The mechanisms of changes in the disposition of EZE and its glucuronides caused by hepatic dysfunction are shown in Figure 14. Essentially, decreased activity of UGTs in the liver (resulting in a reduced hepatic first-pass metabolism) led to the elevated plasma exposure of EZE. The combination of the induced expression of Mrp3, the decreased expression of Mrp2, the altered localization of Mdr1, and the inhibition of OATPs by bile acids resulted in the elevated plasma exposure of EZE-Ph.

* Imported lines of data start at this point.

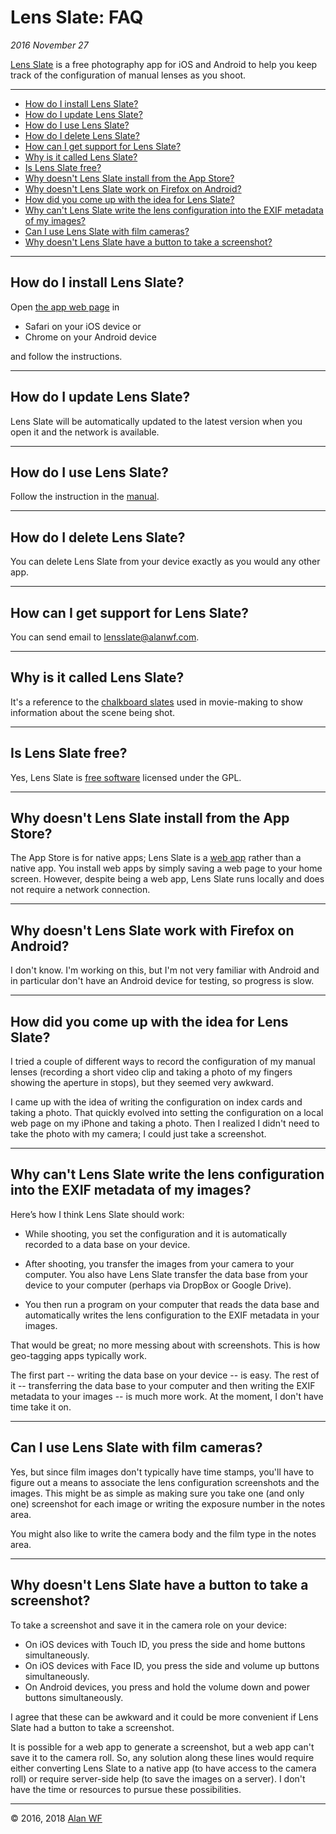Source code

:# Lens Slate: FAQ

_2016 November 27_

[Lens Slate](index.html) is a free photography app for iOS and Android to help you keep track of the configuration of manual lenses as you shoot.

<hr/>

* <a href="#how-install">How do I install Lens Slate?</a>
* <a href="#how-update">How do I update Lens Slate?</a>
* <a href="#how-use">How do I use Lens Slate? </a>
* <a href="#how-delete">How do I delete Lens Slate?</a>
* <a href="#how-support">How can I get support for Lens Slate?</a>
* <a href="#why-called">Why is it called Lens Slate?</a>
* <a href="#is-free">Is Lens Slate free?</a>
* <a href="#why-install">Why doesn't Lens Slate install from the App Store?</a>  
* <a href="#why-android-firefox">Why doesn't Lens Slate work on Firefox on Android?</a>
* <a href="#how-idea">How did you come up with the idea for Lens Slate?</a>
* <a href="#why-not-write-exif">Why can't Lens Slate write the lens configuration into the EXIF metadata of my images?</a>
* <a href="#can-film">Can I use Lens Slate with film cameras?</a>
* <a href="#screenshot-button">Why doesn't Lens Slate have a button to take a screenshot?</a>

<hr/>

<a name="how-install"></a>

## How do I install Lens Slate?

Open [the app web page](app.html) in 
  
  * Safari on your iOS device or
  * Chrome on your Android device
  
and follow the instructions.
  
<hr/>
  
<a name="how-update"></a>

## How do I update Lens Slate?

  Lens Slate will be automatically updated to the latest version when you
open it and the network is available.
 
<hr/>

<a name="how-use"></a>

## How do I use Lens Slate?

  Follow the instruction in the [manual](manual.html).
 
<hr/>

<a name="how-delete"></a>

## How do I delete Lens Slate?

  You can delete Lens Slate from your device exactly as you would any other app. 
  
<hr/>

<a name="how-support"></a>

## How can I get support for Lens Slate?

  You can send email to [lensslate@alanwf.com](mailto:lensslate@alanwf.com).
  
<hr/>

<a name="why-called"></a>

## Why is it called Lens Slate?

  It's a reference to the [chalkboard slates](https://en.wikipedia.org/wiki/Clapperboard) used in movie-making to show information about the scene being shot.
  
<hr/>

<a name="is-free"></a>

## Is Lens Slate free?

  Yes, Lens Slate is [free software](manual.html#license) licensed under the GPL.

<hr/>

<a name="why-install"></a>

## Why doesn't Lens Slate install from the App Store?

  The App Store is for native apps; Lens Slate is a [web app](https://en.wikipedia.org/wiki/Web_application) rather than a native app. You install web apps by simply saving a web page to your home screen. However, despite being a web app, Lens Slate runs locally and does not require a network connection.
  
<hr/>

<a name="why-android-firefox"></a>

## Why doesn't Lens Slate work with Firefox on Android?

  I don't know. I'm working on this, but I'm not very familiar with Android and in particular don't have an Android device for testing, so progress is slow.

<hr/>

<a name="how-idea"></a>

## How did you come up with the idea for Lens Slate?

  I tried a couple of different ways to record the configuration of my manual lenses (recording a short video clip and taking a photo of my fingers showing the aperture in stops), but they seemed very awkward. 
  
  I came up with the idea of writing the configuration on index cards and taking a photo. That quickly evolved into setting the configuration on a local web page on my iPhone and taking a photo. Then I realized I didn't need to take the photo with my camera; I could just take a screenshot.

<hr/>

<a name="why-not-write-exif"></a>

## Why can't Lens Slate write the lens configuration into the EXIF metadata of my images?

Here’s how I think Lens Slate should work:

* While shooting, you set the configuration and it is automatically recorded to a data base on your device.

* After shooting, you transfer the images from your camera to your computer. You also have Lens Slate transfer the data base from your device to your computer (perhaps via DropBox or Google Drive). 

* You then run a program on your computer that reads the data base and automatically writes the lens configuration to the EXIF metadata in your images.

That would be great; no more messing about with screenshots. This is how geo-tagging apps typically work.

The first part -- writing the data base on your device -- is easy. The rest of it -- transferring the data base to your computer and then writing the EXIF metadata to your images -- is much more work. At the moment, I don't have time take it on.

<hr/>

<a name="can-film"></a>

## Can I use Lens Slate with film cameras?

  Yes, but since film images don't typically have time stamps, you'll have to figure out a means to associate the lens configuration screenshots and the images. This might be as simple as making sure you take one (and only one) screenshot for each image or writing the exposure number in the notes area.
  
  You might also like to write the camera body and the film type in the notes area.
  
<hr/>

<a name="screenshot-button"></a>

## Why doesn't Lens Slate have a button to take a screenshot?

To take a screenshot and save it in the camera role on your device:

* On iOS devices with Touch ID, you press the side and home buttons simultaneously.
* On iOS devices with Face ID, you press the side and volume up buttons simultaneously.
* On Android devices, you press and hold the volume down and power buttons simultaneously.

I agree that these can be awkward and it could be more convenient if Lens Slate had a button to take a screenshot.

It is possible for a web app to generate a screenshot, but a web app can't save it to the camera roll. So, any solution along these lines would require either converting Lens Slate to a native app (to have access to the camera roll) or require server-side help (to save the images on a server). I don't have the time or resources to pursue these possibilities.

  
<hr/>

© 2016, 2018 [Alan WF](https://alanwf.org/)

In conclusion, the pharmacokinetics of circulating substances undergoing hepatic metabolism or elimination may be altered under liver disease conditions, and the degree of change can be influenced by the dosing routes. In addition to changes in the hepatic metabolizing enzymes and transporters themselves, the inhibitory effects of accumulated endogenous compounds on their activities should also be considered.